Segment Start: Task data

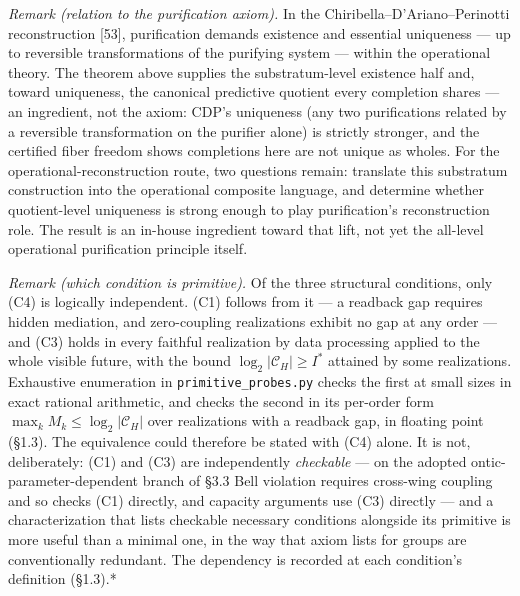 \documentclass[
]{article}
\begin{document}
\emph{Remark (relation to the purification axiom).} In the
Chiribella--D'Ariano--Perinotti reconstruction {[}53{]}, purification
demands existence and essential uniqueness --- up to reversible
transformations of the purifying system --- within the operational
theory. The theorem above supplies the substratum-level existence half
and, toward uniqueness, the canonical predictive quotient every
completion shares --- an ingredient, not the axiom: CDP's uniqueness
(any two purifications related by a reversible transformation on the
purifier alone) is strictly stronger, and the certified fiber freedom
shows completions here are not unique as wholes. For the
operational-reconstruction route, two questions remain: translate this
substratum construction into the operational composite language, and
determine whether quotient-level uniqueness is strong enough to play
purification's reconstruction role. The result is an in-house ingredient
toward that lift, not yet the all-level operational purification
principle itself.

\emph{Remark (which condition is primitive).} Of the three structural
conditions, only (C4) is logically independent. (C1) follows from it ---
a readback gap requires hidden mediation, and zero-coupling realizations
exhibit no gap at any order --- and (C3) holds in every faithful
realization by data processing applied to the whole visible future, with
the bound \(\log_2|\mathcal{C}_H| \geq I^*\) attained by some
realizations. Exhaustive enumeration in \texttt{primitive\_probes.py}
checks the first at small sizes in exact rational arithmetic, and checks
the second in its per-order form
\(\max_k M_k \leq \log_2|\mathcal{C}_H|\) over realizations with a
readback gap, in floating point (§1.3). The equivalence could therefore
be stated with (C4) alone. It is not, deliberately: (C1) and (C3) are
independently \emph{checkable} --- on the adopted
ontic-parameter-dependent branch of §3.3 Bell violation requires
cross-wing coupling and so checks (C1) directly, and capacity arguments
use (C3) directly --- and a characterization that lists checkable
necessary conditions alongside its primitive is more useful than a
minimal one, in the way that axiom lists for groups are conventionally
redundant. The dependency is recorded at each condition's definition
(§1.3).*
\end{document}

Segment End: Task data

→ **Work to complete**:
Transcribe the records above exactly, skipping pictures.

→ **Solution for this exercise**:
 \documentclass[
]{article}
\begin{document}
\emph{Remark (relation to the purification axiom).} In the
Chiribella--D'Ariano--Perinotti reconstruction {[}53{]}, purification
demands existence and essential uniqueness --- up to reversible
transformations of the purifying system --- within the operational
theory. The theorem above supplies the substratum-level existence half
and, toward uniqueness, the canonical predictive quotient every
completion shares --- an ingredient, not the axiom: CDP's uniqueness
(any two purifications related by a reversible transformation on the
purifier alone) is strictly stronger, and the certified fiber freedom
shows completions here are not unique as wholes. For the
operational-reconstruction route, two questions remain: translate this
substratum construction into the operational composite language, and
determine whether quotient-level uniqueness is strong enough to play
purification's reconstruction role. The result is an in-house ingredient
toward that lift, not yet the all-level operational purification
principle itself.

\emph{Remark (which condition is primitive).} Of the three structural
conditions, only (C4) is logically independent. (C1) follows from it ---
a readback gap requires hidden mediation, and zero-coupling realizations
exhibit no gap at any order --- and (C3) holds in every faithful
realization by data processing applied to the whole visible future, with
the bound \(\log_2|\mathcal{C}_H| \geq I^*\) attained by some
realizations. Exhaustive enumeration in \texttt{primitive\_probes.py}
checks the first at small sizes in exact rational arithmetic, and checks
the second in its per-order form
\(\max_k M_k \leq \log_2|\mathcal{C}_H|\) over realizations with a
readback gap, in floating point (§1.3). The equivalence could therefore
be stated with (C4) alone. It is not, deliberately: (C1) and (C3) are
independently \emph{checkable} --- on the adopted
ontic-parameter-dependent branch of §3.3 Bell violation requires
cross-wing coupling and so checks (C1) directly, and capacity arguments
use (C3) directly --- and a characterization that lists checkable
necessary conditions alongside its primitive is more useful than a
minimal one, in the way that axiom lists for groups are conventionally
redundant. The dependency is recorded at each condition's definition
(§1.3).*
\end{document}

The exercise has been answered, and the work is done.